Starting at the line that contains "damage and must", copy each line through the end of the listing below. Include both ends and output nothing more.

· · · · ·

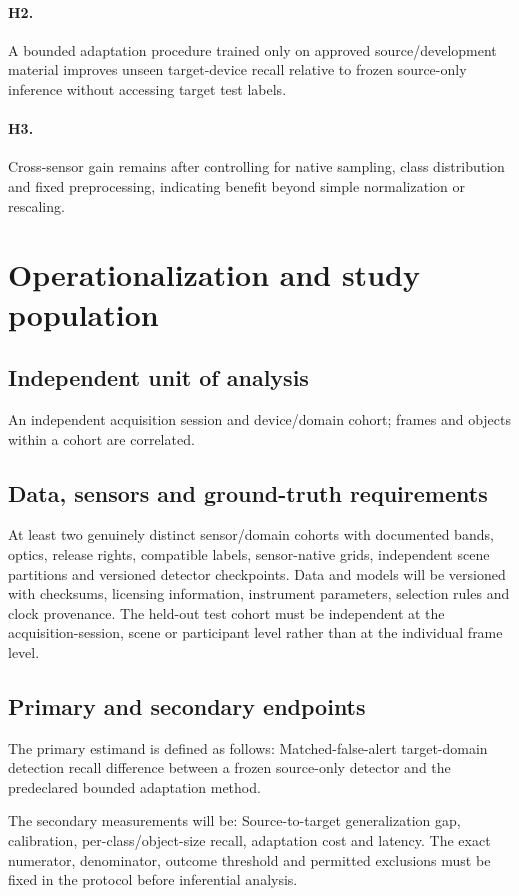 \documentclass[11pt,a4paper]{article}
\begin{document}
\paragraph{H2.} A bounded adaptation procedure trained only on approved source/development material improves unseen target-device recall relative to frozen source-only inference without accessing target test labels.

\paragraph{H3.} Cross-sensor gain remains after controlling for native sampling, class distribution and fixed preprocessing, indicating benefit beyond simple normalization or rescaling.

\section{Operationalization and study population}
\subsection{Independent unit of analysis}
An independent acquisition session and device/domain cohort; frames and objects within a cohort are correlated.

\subsection{Data, sensors and ground-truth requirements}
At least two genuinely distinct sensor/domain cohorts with documented bands, optics, release rights, compatible labels, sensor-native grids, independent scene partitions and versioned detector checkpoints. Data and models will be versioned with checksums, licensing information, instrument parameters, selection rules and clock provenance. The held-out test cohort must be independent at the acquisition-session, scene or participant level rather than at the individual frame level.

\subsection{Primary and secondary endpoints}
The primary estimand is defined as follows: Matched-false-alert target-domain detection recall difference between a frozen source-only detector and the predeclared bounded adaptation method.

The secondary measurements will be: Source-to-target generalization gap, calibration, per-class/object-size recall, adaptation cost and latency. The exact numerator, denominator, outcome threshold and permitted exclusions must be fixed in the protocol before inferential analysis.
\end{document}
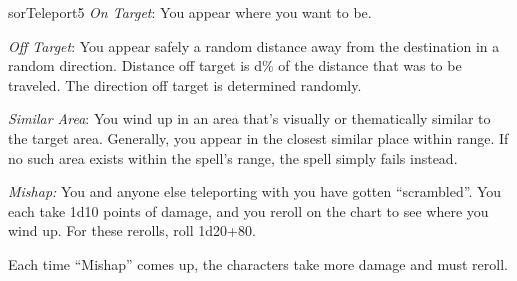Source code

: \begin{spellcard}{sor}{Teleport}{5}
  \emph{On Target}: You appear where you want to be.

  \emph{Off Target}: You appear safely a random distance away from the
  destination in a random direction. Distance off target is d\% of the
  distance that was to be traveled. The direction off target is determined
  randomly.

  \emph{Similar Area}: You wind up in an area that's visually or
  the\-ma\-tic\-ally similar to the target area. Generally, you appear in the
  closest similar place within range. If no such area exists within the
  spell's range, the spell simply fails instead.

  \emph{Mishap:} You and anyone else teleporting with you have gotten
  ``scrambled''. You each take 1d10 points of damage, and you reroll on the
  chart to see where you wind up. For these rerolls, roll 1d20+80.

  Each time ``Mishap'' comes up, the characters take more damage and must
  reroll.

\end{spellcard}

· · · · ·

### Problem solution
  Each time ``Mishap'' comes up, the characters take more damage and must
  reroll.

\end{spellcard}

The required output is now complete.